September is upon us and many people here in Italy already returned to work. The fashion world is slowly awakening from the lazy mood of the summer vacations, and in a few days we will get on the carousel of the fashion shows, but before discovering the trends for next summer (which will always be the same: white, striped, lace and colors), The Fashion Commentator starts the season with #FashionLoop, the column dedicated to the ever-recurring cycles of fashion!
Today I talk about ‘Lettering‘, the practice of using words and letters of the alphabet as decorative motif, which is very common in many artistic disciplines since ever, for axample graphics, architecture, painting and fashion. If you think about it, in fact, it is not so hard to find designers who regularly use of this special pattern, and not surprisingly, in 1997 the Metropolitan Museum of Art in New York curated an entire exhibition about this topic, ironically entitled “Wordrobe“.
The particular combination of fashion and lettering immediately brings to mind the iconic “Peace dress” by Valentino from 1991, made during the Gulf War with the word PEACE embroidered in 14 different languages, but among other outfits that made history, we can’t forget the funny newspaper ensemble by Franco Moschino (worn also by Fran Drescher in the comedy series “The Nanny”) who in 1992 reported the iconic pink pages of the Gazzetta dello Sport, the most popular sport newspaper in Italy, with the imaginary heroic deeds of the Abbiategrasso (the hometown’s football team of Moschino);
or the stylish chronicles of The Christian Dior Daily, the newspaper written by John Galliano, printed all over on the garments of the Christian Dior ready-to-wear autumn winter 2000 collection, later immortalized in the collective imagination by Sarah Jessica Parker who wore one of that dresses in Sex and the City.
I could go on for hours talking about ‘lettering in fashion’, but among the many examples I have chosen to dedicate this #FashionLoop article to a direct comparison between the unconventional styles by Rudi Gernreich, the childlike spirit of one of the latest collections of the D&G second line, and the high-tech logo mania by Alexander Wang.
But first things first!
Lettering in Fashion
The Alphabet minidress is from the autumn winter 1968 collection by Rudi Gernreich, the Austrian designer, known for creating the first vinyl dress and the topless beachwear. In this case the defiant and provocative nonconformity of his research has a Pop sensibility, but at the same time, with hindsight, I would say that is also highly symbolic. This dress completely covered of letters looks like a totem, is a new Rosetta Stone to understand the language of contemporary fashion, a master key to the fashion of the future … or at least, the fashion inspired by it.

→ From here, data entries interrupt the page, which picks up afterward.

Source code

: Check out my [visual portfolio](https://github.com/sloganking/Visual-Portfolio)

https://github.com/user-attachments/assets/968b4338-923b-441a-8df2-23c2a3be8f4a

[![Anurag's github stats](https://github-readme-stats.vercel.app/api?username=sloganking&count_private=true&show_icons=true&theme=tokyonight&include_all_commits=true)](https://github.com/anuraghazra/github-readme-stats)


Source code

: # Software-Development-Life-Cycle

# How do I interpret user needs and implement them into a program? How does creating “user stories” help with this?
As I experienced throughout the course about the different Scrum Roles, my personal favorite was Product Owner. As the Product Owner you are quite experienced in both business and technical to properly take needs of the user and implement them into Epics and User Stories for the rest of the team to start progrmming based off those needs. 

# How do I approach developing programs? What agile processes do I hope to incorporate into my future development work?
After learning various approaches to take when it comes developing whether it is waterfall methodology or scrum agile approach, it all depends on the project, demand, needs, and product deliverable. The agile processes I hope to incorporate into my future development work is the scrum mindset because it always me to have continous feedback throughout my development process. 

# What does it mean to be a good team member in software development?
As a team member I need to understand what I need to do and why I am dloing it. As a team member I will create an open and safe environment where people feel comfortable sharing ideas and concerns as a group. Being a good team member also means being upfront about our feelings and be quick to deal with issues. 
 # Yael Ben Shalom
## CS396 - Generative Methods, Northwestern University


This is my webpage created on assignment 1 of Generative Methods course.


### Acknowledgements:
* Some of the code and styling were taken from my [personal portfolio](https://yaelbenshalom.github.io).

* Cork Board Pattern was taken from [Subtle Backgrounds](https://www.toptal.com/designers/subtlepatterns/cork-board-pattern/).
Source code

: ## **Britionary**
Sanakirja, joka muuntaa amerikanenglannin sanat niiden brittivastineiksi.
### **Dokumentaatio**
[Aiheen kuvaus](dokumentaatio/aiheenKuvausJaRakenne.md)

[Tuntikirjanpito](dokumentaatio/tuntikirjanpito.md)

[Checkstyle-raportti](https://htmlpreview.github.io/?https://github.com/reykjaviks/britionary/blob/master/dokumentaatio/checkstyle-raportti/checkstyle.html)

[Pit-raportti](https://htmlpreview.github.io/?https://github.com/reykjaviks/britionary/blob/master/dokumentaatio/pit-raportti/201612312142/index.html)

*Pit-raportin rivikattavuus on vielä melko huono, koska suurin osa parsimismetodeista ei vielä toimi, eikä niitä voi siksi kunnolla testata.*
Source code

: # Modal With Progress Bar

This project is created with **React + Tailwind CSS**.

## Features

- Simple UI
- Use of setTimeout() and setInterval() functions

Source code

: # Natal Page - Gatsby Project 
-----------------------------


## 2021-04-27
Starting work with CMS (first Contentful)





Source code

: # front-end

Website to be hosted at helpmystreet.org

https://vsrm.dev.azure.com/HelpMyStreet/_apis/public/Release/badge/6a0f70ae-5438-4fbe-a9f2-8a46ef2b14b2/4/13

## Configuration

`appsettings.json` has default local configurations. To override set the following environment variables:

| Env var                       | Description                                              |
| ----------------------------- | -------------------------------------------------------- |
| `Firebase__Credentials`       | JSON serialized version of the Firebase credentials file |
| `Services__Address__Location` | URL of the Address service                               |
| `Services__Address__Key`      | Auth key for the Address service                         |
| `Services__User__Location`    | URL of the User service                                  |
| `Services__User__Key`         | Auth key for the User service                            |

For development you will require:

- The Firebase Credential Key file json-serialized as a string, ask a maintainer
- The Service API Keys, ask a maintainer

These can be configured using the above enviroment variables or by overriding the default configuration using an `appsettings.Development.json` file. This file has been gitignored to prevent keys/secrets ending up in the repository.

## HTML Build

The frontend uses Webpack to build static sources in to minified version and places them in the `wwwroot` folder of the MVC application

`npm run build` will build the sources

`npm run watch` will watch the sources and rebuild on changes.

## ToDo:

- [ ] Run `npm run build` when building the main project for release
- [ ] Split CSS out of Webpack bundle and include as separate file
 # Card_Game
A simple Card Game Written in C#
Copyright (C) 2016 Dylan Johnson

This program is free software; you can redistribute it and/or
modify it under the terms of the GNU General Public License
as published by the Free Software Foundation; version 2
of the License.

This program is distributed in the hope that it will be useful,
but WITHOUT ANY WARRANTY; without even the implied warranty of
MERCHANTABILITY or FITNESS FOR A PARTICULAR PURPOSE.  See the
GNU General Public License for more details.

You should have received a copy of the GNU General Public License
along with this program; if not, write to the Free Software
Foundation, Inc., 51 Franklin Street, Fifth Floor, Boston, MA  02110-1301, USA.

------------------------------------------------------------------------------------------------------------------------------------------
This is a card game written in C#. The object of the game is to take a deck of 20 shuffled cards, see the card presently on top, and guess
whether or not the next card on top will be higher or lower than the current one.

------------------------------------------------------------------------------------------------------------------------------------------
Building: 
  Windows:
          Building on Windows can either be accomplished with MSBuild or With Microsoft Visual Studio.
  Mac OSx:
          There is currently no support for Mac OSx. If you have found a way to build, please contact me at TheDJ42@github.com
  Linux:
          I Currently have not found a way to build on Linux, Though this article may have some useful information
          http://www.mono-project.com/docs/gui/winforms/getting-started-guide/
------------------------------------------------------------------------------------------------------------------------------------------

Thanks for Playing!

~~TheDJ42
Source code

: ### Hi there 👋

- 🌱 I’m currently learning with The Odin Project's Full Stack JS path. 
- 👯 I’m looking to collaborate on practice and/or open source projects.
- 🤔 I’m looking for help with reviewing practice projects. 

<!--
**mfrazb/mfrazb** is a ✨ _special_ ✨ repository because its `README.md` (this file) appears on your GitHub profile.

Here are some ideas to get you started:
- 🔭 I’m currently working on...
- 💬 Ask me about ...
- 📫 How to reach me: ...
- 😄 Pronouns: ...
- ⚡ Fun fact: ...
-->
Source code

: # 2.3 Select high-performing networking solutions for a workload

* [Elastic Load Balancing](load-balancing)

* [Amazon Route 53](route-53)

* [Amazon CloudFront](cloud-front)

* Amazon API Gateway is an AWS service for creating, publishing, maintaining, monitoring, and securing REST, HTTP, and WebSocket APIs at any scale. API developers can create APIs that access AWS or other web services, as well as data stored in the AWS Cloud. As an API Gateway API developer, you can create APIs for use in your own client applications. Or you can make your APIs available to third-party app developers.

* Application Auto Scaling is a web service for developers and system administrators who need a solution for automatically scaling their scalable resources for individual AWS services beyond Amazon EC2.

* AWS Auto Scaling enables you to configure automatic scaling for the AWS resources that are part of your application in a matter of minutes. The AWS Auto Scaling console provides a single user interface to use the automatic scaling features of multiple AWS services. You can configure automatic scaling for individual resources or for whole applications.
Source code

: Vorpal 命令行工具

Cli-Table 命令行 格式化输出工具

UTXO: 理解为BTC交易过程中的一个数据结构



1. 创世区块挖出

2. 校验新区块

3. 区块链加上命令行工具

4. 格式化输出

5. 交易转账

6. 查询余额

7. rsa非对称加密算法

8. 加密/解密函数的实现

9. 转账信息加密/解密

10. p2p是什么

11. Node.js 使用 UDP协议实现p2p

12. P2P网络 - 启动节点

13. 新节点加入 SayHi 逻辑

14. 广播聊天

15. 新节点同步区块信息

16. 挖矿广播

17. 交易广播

We can find lettering also in the D&G autumn-winter 2011 collection, one of the latest designed by Domenico Dolce and Stefano Gabbana before the closing of the line. For Dolce and Gabbana the alphabet is playful, it’s a confusing decoration in acid colors reminiscent of the lights of Las Vegas, but also a fun ABC book on which the children learn to read and write (do they still exist?). A, B, C, D&G.
I conclude this #FashionLoop article with Alexander Wang. His sporty-chic autumn winter 2014 collection, deeply featured by American style and designed for having success in the Asian market, revamped the logo-craze after several years of minimalist understatement. The alphabet letters materialize in prints and lasercut hightech effects and follow one another as if they were a mantra. They are not arranged in disorder. Their message is loud and clear. Alexander Wang is the new black!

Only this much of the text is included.